Vijanden trekken zich terug

Weldra had het moslim leger zich om de Profeet ﷺ verzameld. Orde en vertrouwen keerden terug. Langzamerhand werd de vijand verslagen. De Profeet gevolgd door zijn metgezellen beklom de top de berg Uhud. De Mekkanen dachten dat het niet verstandig zou zijn om met hen wil door te zetten. Daarom lieten zij de moslims alleen achter en marcheerden terug naar Mekka. De slag bij Uhud kostte zeventig moslims het leven. Onder hen bevond zich Hazrat Hamzah radi Allāhu anhu, een van de dapperste zonen van de Islam.
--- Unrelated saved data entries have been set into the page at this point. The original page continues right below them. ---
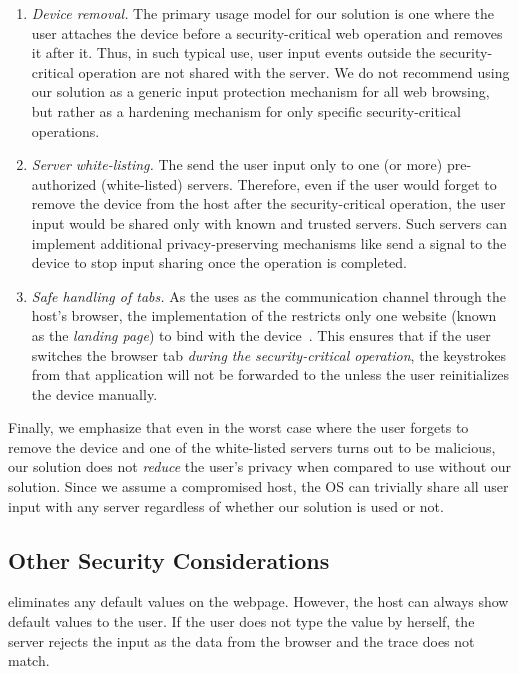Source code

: \begin{enumerate}
	\item \emph{Device removal.} The primary usage model for our solution is one where the user attaches the \device device before a security-critical web operation and removes it after it. Thus, in such typical use, user input events outside the security-critical operation are not shared with the server. We do not recommend using our solution as a generic input protection mechanism for all web browsing, but rather as a hardening mechanism for only specific security-critical operations.

	\item \emph{Server white-listing.} The \device send the user input only to one (or more) pre-authorized (white-listed) servers. Therefore, even if the user would forget to remove the \device device from the host after the security-critical operation, the user input would be shared only with known and trusted servers. Such servers can implement additional privacy-preserving mechanisms like send a signal to the device to stop input sharing once the operation is completed.

	\item \emph{Safe handling of tabs.} As the \device uses \webusb as the communication channel through the host's browser, the implementation of the \webusb restricts only one website (known as the \emph{landing page}) to bind with the \usb device~\cite{webuseb_google}. This ensures that if the user switches the browser tab \emph{during the security-critical operation}, the keystrokes from that application will not be forwarded to the \device unless the user reinitializes the device manually.
\end{enumerate}

Finally, we emphasize that even in the worst case where the user forgets to remove the device and one of the white-listed servers turns out to be malicious, our solution does not \emph{reduce} the user's privacy when compared to use without our solution. Since we assume a compromised host, the OS can trivially share all user input with any server regardless of whether our solution is used or not.



\subsection{Other Security Considerations}

 \name eliminates any default values on the webpage. However, the host can always show default values to the user. If the user does not type the value by herself, the server rejects the input as the data from the browser and the trace does not match.

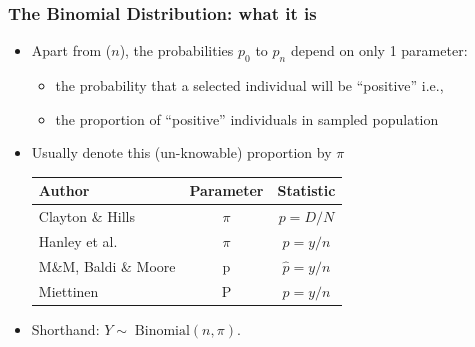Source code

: \documentclass[handout]{beamer}\usepackage[]{graphicx}\usepackage[]{color}
\begin{document}
\begin{frame}
\frametitle{The Binomial Distribution: what it is}
\begin{itemize}
		\setlength\itemsep{0.5em}
	\item Apart from  ($n$), the probabilities $p_{0}$ to $p_{n}$ depend on only 1 parameter:
	\begin{itemize}
		\item the probability that a selected individual will be ``positive''  i.e.,
		\item the proportion of ``positive'' individuals in sampled population
	\end{itemize}

	\item Usually denote this (un-knowable) proportion by $\pi$
	
	\begin{tabular}{lcc}
		\hline
		Author & \textbf{Parameter} & \textbf{Statistic} \\
		\hline
		Clayton \& Hills   & $\pi $ & $p= D/N$ \\
		Hanley et al. & $\pi $ & $p= y/n$ \\
		M\&M, Baldi \& Moore & p &$\hat{p} = y/n$ \\
		Miettinen& P & $p=y/n$ \\
		\hline
	\end{tabular}
	\item
	Shorthand:  $Y\sim\; \textrm{Binomial}(n, \pi)$.
\end{itemize}
\end{frame}


\end{document}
De dood van zijn dappere oom maakte de Profeet erg verdrietig. “Dit is de meest verdrietige gebeurtenis die mij ooit is overkomen”, zei hij toen hij het verminkte lichaam van Hamzah in zijn armen vasthield. “Allāh behoedt mij, dat ik zulke gebeurtenissen weer meemaak.” Met groot verdriet werden de martelaren begraven en de moslims keerden terug naar Medina.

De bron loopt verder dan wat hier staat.